#native_company# #native_desc#

Derefer Sites

By Jens Daumann
on September 10, 2000

TIP Difficulty: Beginner

The HTTP Protocol provides the header REFERER containing the last visited URL by the user. Sometimes this is very useful, but also a security risk. All information of an query string appended to the URL by a ? are send to another server.

Especially this is a risk when the programmer of a PHP script transfer a session ID in this querystring. All servers linked , e.g. in an members section, can read out the session ID by using the referer header.
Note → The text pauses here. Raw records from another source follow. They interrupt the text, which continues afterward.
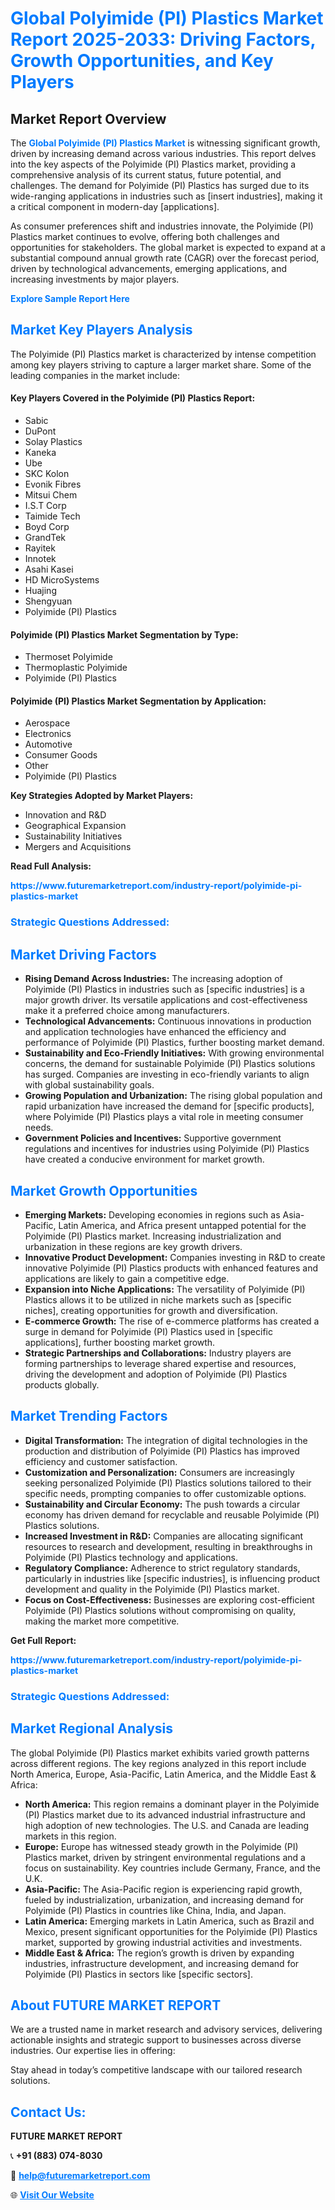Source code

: <h1 style="color: #007BFF;">Global Polyimide (PI) Plastics Market Report 2025-2033: Driving Factors, Growth Opportunities, and Key Players</h1>

<section id="overview">
<h2>Market Report Overview</h2>
<p>The <a href="https://www.futuremarketreport.com/industry-report/polyimide-pi-plastics-market" style="color: #007BFF; text-decoration: none;"><strong>Global Polyimide (PI) Plastics Market</strong></a> is witnessing significant growth, driven by increasing demand across various industries. This report delves into the key aspects of the Polyimide (PI) Plastics market, providing a comprehensive analysis of its current status, future potential, and challenges. The demand for Polyimide (PI) Plastics has surged due to its wide-ranging applications in industries such as [insert industries], making it a critical component in modern-day [applications].</p>
<p>As consumer preferences shift and industries innovate, the Polyimide (PI) Plastics market continues to evolve, offering both challenges and opportunities for stakeholders. The global market is expected to expand at a substantial compound annual growth rate (CAGR) over the forecast period, driven by technological advancements, emerging applications, and increasing investments by major players.</p>
</section>

<section id="overview">
<p><a href="https://www.futuremarketreport.com/request-sample/reportId=89327" style="color: #007BFF; text-decoration: none;"><strong>Explore Sample Report Here</strong></a></p>
</section>

<section id="key-players">
<h2 style="color: #007BFF;">Market Key Players Analysis</h2>
<p>The Polyimide (PI) Plastics market is characterized by intense competition among key players striving to capture a larger market share. Some of the leading companies in the market include:</p>
<h4>Key Players Covered in the Polyimide (PI) Plastics Report:</h4>
<ul><li>Sabic</li><li>DuPont</li><li>Solay Plastics</li><li>Kaneka</li><li>Ube</li><li>SKC Kolon</li><li>Evonik Fibres</li><li>Mitsui Chem</li><li>I.S.T Corp</li><li>Taimide Tech</li><li>Boyd Corp</li><li>GrandTek</li><li>Rayitek</li><li>Innotek</li><li>Asahi Kasei</li><li>HD MicroSystems</li><li>Huajing</li><li>Shengyuan</li><li>Polyimide (PI) Plastics</li></ul>
<h4>Polyimide (PI) Plastics Market Segmentation by Type:</h4>
<ul><li>Thermoset Polyimide</li><li>Thermoplastic Polyimide</li><li>Polyimide (PI) Plastics</li></ul>

<h4>Polyimide (PI) Plastics Market Segmentation by Application:</h4>
<ul><li>Aerospace</li><li>Electronics</li><li>Automotive</li><li>Consumer Goods</li><li>Other</li><li>Polyimide (PI) Plastics</li></ul>
<p><strong>Key Strategies Adopted by Market Players:</strong></p>
<ul>
<li>Innovation and R&D</li>
<li>Geographical Expansion</li>
<li>Sustainability Initiatives</li>
<li>Mergers and Acquisitions</li>
</ul>
</section>

<section>
<p><strong>Read Full Analysis: </strong></p><a href="https://www.futuremarketreport.com/industry-report/polyimide-pi-plastics-market" style="color: #007BFF; text-decoration: none;"><strong>https://www.futuremarketreport.com/industry-report/polyimide-pi-plastics-market</strong></a>
<h3 style="color: #007BFF;">Strategic Questions Addressed:</h3>
</section>

<section id="driving-factors">
<h2 style="color: #007BFF;">Market Driving Factors</h2>
<ul>
<li><strong>Rising Demand Across Industries:</strong> The increasing adoption of Polyimide (PI) Plastics in industries such as [specific industries] is a major growth driver. Its versatile applications and cost-effectiveness make it a preferred choice among manufacturers.</li>
<li><strong>Technological Advancements:</strong> Continuous innovations in production and application technologies have enhanced the efficiency and performance of Polyimide (PI) Plastics, further boosting market demand.</li>
<li><strong>Sustainability and Eco-Friendly Initiatives:</strong> With growing environmental concerns, the demand for sustainable Polyimide (PI) Plastics solutions has surged. Companies are investing in eco-friendly variants to align with global sustainability goals.</li>
<li><strong>Growing Population and Urbanization:</strong> The rising global population and rapid urbanization have increased the demand for [specific products], where Polyimide (PI) Plastics plays a vital role in meeting consumer needs.</li>
<li><strong>Government Policies and Incentives:</strong> Supportive government regulations and incentives for industries using Polyimide (PI) Plastics have created a conducive environment for market growth.</li>
</ul>
</section>

<section id="growth-opportunities">
<h2 style="color: #007BFF;">Market Growth Opportunities</h2>
<ul>
<li><strong>Emerging Markets:</strong> Developing economies in regions such as Asia-Pacific, Latin America, and Africa present untapped potential for the Polyimide (PI) Plastics market. Increasing industrialization and urbanization in these regions are key growth drivers.</li>
<li><strong>Innovative Product Development:</strong> Companies investing in R&D to create innovative Polyimide (PI) Plastics products with enhanced features and applications are likely to gain a competitive edge.</li>
<li><strong>Expansion into Niche Applications:</strong> The versatility of Polyimide (PI) Plastics allows it to be utilized in niche markets such as [specific niches], creating opportunities for growth and diversification.</li>
<li><strong>E-commerce Growth:</strong> The rise of e-commerce platforms has created a surge in demand for Polyimide (PI) Plastics used in [specific applications], further boosting market growth.</li>
<li><strong>Strategic Partnerships and Collaborations:</strong> Industry players are forming partnerships to leverage shared expertise and resources, driving the development and adoption of Polyimide (PI) Plastics products globally.</li>
</ul>
</section>

<section id="trending-factors">
<h2 style="color: #007BFF;">Market Trending Factors</h2>
<ul>
<li><strong>Digital Transformation:</strong> The integration of digital technologies in the production and distribution of Polyimide (PI) Plastics has improved efficiency and customer satisfaction.</li>
<li><strong>Customization and Personalization:</strong> Consumers are increasingly seeking personalized Polyimide (PI) Plastics solutions tailored to their specific needs, prompting companies to offer customizable options.</li>
<li><strong>Sustainability and Circular Economy:</strong> The push towards a circular economy has driven demand for recyclable and reusable Polyimide (PI) Plastics solutions.</li>
<li><strong>Increased Investment in R&D:</strong> Companies are allocating significant resources to research and development, resulting in breakthroughs in Polyimide (PI) Plastics technology and applications.</li>
<li><strong>Regulatory Compliance:</strong> Adherence to strict regulatory standards, particularly in industries like [specific industries], is influencing product development and quality in the Polyimide (PI) Plastics market.</li>
<li><strong>Focus on Cost-Effectiveness:</strong> Businesses are exploring cost-efficient Polyimide (PI) Plastics solutions without compromising on quality, making the market more competitive.</li>
</ul>
</section>

<section>
<p><strong>Get Full Report: </strong></p><a href="https://www.futuremarketreport.com/industry-report/polyimide-pi-plastics-market" style="color: #007BFF; text-decoration: none;"><strong>https://www.futuremarketreport.com/industry-report/polyimide-pi-plastics-market</strong></a>
<h3 style="color: #007BFF;">Strategic Questions Addressed:</h3>
</section>


<section id="regional-analysis">
<h2 style="color: #007BFF;">Market Regional Analysis</h2>
<p>The global Polyimide (PI) Plastics market exhibits varied growth patterns across different regions. The key regions analyzed in this report include North America, Europe, Asia-Pacific, Latin America, and the Middle East & Africa:</p>
<ul>
<li><strong>North America:</strong> This region remains a dominant player in the Polyimide (PI) Plastics market due to its advanced industrial infrastructure and high adoption of new technologies. The U.S. and Canada are leading markets in this region.</li>
<li><strong>Europe:</strong> Europe has witnessed steady growth in the Polyimide (PI) Plastics market, driven by stringent environmental regulations and a focus on sustainability. Key countries include Germany, France, and the U.K.</li>
<li><strong>Asia-Pacific:</strong> The Asia-Pacific region is experiencing rapid growth, fueled by industrialization, urbanization, and increasing demand for Polyimide (PI) Plastics in countries like China, India, and Japan.</li>
<li><strong>Latin America:</strong> Emerging markets in Latin America, such as Brazil and Mexico, present significant opportunities for the Polyimide (PI) Plastics market, supported by growing industrial activities and investments.</li>
<li><strong>Middle East & Africa:</strong> The region’s growth is driven by expanding industries, infrastructure development, and increasing demand for Polyimide (PI) Plastics in sectors like [specific sectors].</li>
</ul>
</section>

<footer>
<h2 style="color: #007BFF;">About FUTURE MARKET REPORT</h2>
<p>We are a trusted name in market research and advisory services, delivering actionable insights and strategic support to businesses across diverse industries. Our expertise lies in offering:</p>

<p>Stay ahead in today’s competitive landscape with our tailored research solutions.</p>

<h2 style="color: #007BFF;">Contact Us:</h2>
<p><strong>FUTURE MARKET REPORT</strong></p>
<p>📞 <strong>+91 (883) 074-8030</strong></p>
<p>📧 <strong><a href="mailto:help@futuremarketreport.com" style="color: #007BFF;">help@futuremarketreport.com</a></strong></p>
<p>🌐 <strong><a href="https://www.futuremarketreport.com/" style="color: #007BFF;">Visit Our Website</a></strong></p>
</footer>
Imagine you linked the www.big-bad-hacker.com, a script on this server discover by calling a script that you came from www.my-good-site.com/members.php?session_id=123456789 and now opens in the same script the members site and download some security related information from your members site, e. g. the members credit card number.

Your member would be very angry with you. To protect your members against this mechanism you should use a so called “Dereferer”. This is a script which is called whenever a user clicks on a link on your site. If www.big-bad-hacker.com now reads out the referer it is capturing the URL of the dereferer page which does not contain the session id.

Here the code Solution:

Set all links as follows: <a href=”dereferer_script.php?site=%original site%”>
replace %orginial site% with the original link, e.g. www.big-bad-hacker.com.

header("Location: " . $site );

Easy but useful, if you use session managment like in PHP4 you can forget the dereferer.

Excuse failures in this text, my english is not perfect.